Naturalmente se non si rientra nella lista delle coppie giudicate “adatte” per accedere al protocollo può provare a sottoporsi alla Fivet all’estero, nella consapevolezza di dover sostenere costi estremamente elevati. Se, invece, si hanno le carte in regola, si accede al programma in un Centro autorizzato PMA (Procreazione Medicalmente Assistita), che sono circa 300 in Italia, dove i costi saranno legati al ticket sanitario, qualora si resti nella propria regione di residenza, o più elevati se si passa in altra regione. Solitamente i costi “supplementari” dovuti al trasferimento di regione portano a spendere per il procedimento completo tra i 600 e i 1000 Euro, e c’è da dire che rimane una scelta assolutamente discrezionale da parte delle regioni far rientrare questi trattamenti nella spesa sanitaria regionale.

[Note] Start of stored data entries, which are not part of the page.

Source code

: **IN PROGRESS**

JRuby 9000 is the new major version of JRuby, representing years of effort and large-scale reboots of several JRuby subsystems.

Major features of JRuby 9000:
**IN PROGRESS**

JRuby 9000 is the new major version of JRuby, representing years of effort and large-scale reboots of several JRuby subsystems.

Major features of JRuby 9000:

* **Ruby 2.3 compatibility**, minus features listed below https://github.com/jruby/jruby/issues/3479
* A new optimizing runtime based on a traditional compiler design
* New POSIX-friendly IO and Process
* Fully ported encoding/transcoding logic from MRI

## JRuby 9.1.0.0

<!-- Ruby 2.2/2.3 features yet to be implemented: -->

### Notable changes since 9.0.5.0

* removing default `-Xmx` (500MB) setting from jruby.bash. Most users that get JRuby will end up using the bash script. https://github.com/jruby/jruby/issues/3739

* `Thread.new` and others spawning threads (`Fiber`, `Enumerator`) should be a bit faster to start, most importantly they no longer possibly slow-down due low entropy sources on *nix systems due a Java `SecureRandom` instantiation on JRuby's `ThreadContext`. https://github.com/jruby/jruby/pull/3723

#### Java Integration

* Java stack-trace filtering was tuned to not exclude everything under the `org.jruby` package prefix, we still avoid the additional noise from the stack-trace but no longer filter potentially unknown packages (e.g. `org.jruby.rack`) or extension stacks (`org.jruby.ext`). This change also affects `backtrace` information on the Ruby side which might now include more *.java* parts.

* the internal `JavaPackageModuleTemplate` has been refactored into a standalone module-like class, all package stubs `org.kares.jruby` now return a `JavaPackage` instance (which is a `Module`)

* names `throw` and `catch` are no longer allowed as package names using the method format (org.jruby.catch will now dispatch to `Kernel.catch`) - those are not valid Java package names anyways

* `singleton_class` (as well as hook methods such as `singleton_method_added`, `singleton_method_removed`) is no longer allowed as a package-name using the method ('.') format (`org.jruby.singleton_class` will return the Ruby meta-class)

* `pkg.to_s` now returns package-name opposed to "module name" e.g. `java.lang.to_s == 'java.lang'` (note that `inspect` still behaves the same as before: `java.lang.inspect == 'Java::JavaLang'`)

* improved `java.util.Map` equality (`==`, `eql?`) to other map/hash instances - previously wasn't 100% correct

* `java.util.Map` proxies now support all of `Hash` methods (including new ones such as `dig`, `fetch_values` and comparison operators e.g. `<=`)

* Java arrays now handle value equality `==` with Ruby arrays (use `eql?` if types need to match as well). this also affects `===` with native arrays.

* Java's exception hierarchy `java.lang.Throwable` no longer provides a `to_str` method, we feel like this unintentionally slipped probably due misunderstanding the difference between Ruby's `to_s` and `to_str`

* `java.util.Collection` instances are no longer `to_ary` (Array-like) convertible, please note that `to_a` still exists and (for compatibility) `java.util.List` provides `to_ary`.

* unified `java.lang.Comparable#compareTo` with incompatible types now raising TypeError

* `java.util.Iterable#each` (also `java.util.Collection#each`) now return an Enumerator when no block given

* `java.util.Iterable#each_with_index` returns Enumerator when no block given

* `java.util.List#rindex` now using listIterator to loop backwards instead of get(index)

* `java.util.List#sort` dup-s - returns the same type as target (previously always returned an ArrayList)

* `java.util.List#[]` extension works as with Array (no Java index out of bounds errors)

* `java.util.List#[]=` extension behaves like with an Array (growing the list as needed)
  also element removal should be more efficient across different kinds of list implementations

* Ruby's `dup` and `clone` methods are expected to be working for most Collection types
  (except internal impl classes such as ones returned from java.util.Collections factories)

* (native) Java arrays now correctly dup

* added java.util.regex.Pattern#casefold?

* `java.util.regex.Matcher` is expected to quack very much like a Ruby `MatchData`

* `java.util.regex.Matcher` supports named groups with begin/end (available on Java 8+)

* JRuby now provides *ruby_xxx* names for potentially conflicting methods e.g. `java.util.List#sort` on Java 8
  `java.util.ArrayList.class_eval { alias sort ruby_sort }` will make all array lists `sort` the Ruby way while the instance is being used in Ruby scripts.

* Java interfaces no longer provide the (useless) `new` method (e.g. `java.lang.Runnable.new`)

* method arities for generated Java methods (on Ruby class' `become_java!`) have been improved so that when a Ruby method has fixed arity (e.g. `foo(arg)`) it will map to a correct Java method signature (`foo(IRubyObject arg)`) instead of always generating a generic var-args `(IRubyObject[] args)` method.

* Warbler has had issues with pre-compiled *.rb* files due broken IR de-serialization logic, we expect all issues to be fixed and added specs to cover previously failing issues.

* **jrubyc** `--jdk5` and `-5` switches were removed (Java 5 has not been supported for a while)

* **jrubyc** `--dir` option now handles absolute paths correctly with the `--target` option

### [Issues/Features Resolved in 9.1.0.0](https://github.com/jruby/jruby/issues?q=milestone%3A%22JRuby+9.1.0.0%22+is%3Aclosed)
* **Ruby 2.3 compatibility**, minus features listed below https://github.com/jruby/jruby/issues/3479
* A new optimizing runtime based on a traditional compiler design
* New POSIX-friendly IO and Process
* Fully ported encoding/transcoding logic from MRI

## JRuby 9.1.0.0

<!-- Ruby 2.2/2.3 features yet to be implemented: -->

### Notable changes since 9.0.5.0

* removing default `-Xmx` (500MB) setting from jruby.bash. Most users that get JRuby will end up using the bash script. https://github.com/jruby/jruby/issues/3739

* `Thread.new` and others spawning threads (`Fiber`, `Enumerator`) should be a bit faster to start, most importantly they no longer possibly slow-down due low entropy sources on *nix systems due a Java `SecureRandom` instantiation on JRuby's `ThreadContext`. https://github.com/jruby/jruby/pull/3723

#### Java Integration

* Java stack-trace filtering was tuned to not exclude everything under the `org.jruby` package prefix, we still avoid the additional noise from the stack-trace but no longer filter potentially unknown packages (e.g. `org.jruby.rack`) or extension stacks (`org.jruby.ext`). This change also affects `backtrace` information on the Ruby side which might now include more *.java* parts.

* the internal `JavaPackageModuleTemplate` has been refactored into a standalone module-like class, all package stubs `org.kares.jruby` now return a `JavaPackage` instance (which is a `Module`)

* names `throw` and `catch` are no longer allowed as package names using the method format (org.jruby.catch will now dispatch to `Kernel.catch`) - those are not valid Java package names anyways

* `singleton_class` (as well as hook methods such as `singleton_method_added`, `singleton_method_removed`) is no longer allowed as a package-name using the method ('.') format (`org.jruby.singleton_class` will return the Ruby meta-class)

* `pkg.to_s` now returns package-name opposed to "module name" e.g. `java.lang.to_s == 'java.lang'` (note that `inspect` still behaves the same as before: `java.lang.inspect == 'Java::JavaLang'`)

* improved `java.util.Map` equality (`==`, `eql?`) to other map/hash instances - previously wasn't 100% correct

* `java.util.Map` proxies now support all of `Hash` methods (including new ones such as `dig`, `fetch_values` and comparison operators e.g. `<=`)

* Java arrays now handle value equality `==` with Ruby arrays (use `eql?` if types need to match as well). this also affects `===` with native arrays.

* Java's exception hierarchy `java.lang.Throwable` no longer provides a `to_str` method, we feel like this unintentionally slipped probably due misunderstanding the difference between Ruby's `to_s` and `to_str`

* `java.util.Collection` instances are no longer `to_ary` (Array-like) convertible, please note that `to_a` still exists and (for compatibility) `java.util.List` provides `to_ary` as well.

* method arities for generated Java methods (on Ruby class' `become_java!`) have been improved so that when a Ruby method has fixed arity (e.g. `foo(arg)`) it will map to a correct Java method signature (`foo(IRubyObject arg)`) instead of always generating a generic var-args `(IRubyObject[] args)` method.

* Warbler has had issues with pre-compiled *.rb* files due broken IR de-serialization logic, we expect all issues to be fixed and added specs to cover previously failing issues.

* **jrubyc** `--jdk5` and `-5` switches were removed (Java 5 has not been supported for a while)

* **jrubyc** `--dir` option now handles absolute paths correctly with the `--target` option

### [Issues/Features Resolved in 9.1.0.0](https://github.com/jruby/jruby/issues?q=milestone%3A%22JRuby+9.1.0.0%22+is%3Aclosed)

Nel Lazio, ad esempio, il costo per l’omologa rimane sotto i 1000 Euro, mentre in Piemonte dal 2009 l’omologa per donne under 43 e fino a tre tentativi costano 440 Euro. La Toscana, in controtendenza, offre il ricorso sia all’omologa che all’eterologa con il solo pagamento del ticket.

In generale, comunque, il costo oscilla tra i 2000 Euro per l’omologa ai 4000 di partenza (ma la cifra può salire fino a raggiungere i 10000) per l’eterologa.